夏、東京駅

昨晩は客先での打ち合わせが終わったのが午前1時。
タクシーで帰ってきて寝たのが3時頃か?
会社は午前休を取ることにして、目覚ましをかけずに寝た。
10時半に目が覚めた。
全休にするかどうか迷って、「やっぱ行ったほうがいいよな・・・」とスーツに着替える。
台風がそれて東京は猛暑の始まり。
見上げると青空も白い雲もくっきりと鮮やかな色をしている。


急いで会社に行く必要もなく、丸の内線をいつもより一駅先に行って東京駅へ。
お盆で仏壇に供えるものを青森に送るために両口屋で和菓子の詰合せを買う。
そのまま地下街で昼を食べる。「むつみ屋」のラーメン。
とりたてておいしいわけではないんだけど、時々食べたくなる。
牛乳入りの味噌ラーメンが目当てだったんだけど、なかった。あれは冬のものか。
チャーシュー麺にコーンと味付け玉子を追加して食べる。
サラリーマンと観光客、あるいは帰省の途中の客が多かった。


そう、東京駅は帰省のため荷物を抱えた人たち、主に親子の姿がちらほらと目立った。
国内旅行用の小さめのトランクを引きずっていたり、ボストンバッグを抱えていたり。
「いいなあ、帰るのか」と思う。あさっては本格的な帰省ラッシュとなるのだろう。


地下街から階段を上って外に出る。
とてつもなく暑い。

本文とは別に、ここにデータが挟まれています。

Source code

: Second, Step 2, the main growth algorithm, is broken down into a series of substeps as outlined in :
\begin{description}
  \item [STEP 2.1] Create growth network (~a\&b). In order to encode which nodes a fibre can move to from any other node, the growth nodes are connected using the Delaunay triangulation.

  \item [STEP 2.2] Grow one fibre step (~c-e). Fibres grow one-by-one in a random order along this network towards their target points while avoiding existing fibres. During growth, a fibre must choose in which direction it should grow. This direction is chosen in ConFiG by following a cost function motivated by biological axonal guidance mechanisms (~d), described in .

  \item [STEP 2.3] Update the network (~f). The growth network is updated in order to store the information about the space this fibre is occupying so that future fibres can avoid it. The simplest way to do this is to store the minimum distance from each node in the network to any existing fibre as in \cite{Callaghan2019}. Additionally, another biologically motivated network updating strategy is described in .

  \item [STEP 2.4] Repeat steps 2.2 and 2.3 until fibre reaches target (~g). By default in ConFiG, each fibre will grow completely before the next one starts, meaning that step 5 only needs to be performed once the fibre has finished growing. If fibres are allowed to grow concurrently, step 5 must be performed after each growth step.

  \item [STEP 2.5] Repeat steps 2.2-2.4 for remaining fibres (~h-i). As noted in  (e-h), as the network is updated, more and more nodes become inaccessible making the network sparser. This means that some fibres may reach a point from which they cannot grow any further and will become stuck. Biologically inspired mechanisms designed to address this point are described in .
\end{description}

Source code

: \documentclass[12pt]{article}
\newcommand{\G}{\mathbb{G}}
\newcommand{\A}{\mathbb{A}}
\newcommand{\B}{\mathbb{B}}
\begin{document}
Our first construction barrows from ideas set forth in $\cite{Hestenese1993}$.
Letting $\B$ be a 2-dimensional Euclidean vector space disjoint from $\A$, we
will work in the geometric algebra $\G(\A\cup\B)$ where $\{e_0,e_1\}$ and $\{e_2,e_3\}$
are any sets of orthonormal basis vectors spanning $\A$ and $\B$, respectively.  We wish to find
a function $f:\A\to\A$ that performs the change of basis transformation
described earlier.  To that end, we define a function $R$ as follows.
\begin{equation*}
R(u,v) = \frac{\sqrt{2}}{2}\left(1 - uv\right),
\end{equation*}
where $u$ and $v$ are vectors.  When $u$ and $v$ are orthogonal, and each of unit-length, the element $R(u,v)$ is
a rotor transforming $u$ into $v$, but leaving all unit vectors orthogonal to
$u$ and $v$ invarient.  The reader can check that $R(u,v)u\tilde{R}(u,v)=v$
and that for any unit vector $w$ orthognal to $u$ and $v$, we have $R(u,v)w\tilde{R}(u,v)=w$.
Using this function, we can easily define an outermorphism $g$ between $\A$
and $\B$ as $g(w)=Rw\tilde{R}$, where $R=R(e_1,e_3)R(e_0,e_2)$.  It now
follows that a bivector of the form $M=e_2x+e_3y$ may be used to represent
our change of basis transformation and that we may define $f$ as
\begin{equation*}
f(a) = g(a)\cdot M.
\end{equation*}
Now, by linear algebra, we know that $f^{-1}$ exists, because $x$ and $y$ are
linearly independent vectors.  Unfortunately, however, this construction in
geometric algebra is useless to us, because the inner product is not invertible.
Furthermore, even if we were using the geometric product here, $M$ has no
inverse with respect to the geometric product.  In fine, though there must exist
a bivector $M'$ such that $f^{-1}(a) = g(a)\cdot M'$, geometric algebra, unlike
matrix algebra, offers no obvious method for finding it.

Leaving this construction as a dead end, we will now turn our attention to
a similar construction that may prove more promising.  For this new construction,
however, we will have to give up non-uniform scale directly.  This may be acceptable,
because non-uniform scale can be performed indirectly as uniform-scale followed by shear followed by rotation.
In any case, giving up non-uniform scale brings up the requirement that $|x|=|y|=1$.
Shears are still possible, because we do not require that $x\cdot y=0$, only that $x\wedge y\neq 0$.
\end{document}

日差しが強い。
じっとりとした暑さがそこらじゅうにベタッと貼り付いている。
通勤定期のある有楽町の駅まで歩いていく。
信号待ちしている間、あまりの暑さに日陰を探す。
ビルの谷間の公園では、会社員たちやOLたちが
ひっそりと佇むように昼休みを過ごしていた。


茶店でコーラかアイスコーヒーでも飲んでいくかとも思うが、やめとく。
入ったら涼しくなるが、出たらもっと暑くなる・・・
JRの改札をくぐる。
山手線のホームも、夏のうだるような暑さに浸りきっている。
山手線がやってきて、乗り込んで、エアコンが効いていてほっとする。


新橋、浜松町と風景が通り過ぎていく。
いや、「風景」って言えるほどきれいなものではない。
毎日毎晩見ている、見飽きた街並みだ。
それが今、夏の奥底に沈みこんで色褪せて朽ち果てていく途上にあった。
風化して、そしてそのままで何百年もこの地上に残されるような。


田町駅で下りて改札をくぐる。
階段を下りて地上へ。セミの鳴き声が聞こえそうな錯覚を覚える。
高層マンションの建築現場の向こうに、青空が広がっている。


青空が広がっていた。
僕は長い距離を歩き続けて、会社へと向かう。
頭上のモノレールを車両がゆっくりと通過する、交差する、
振り向くとと羽田方面へと消えていく。
その向こうにも、青空が広がっていた。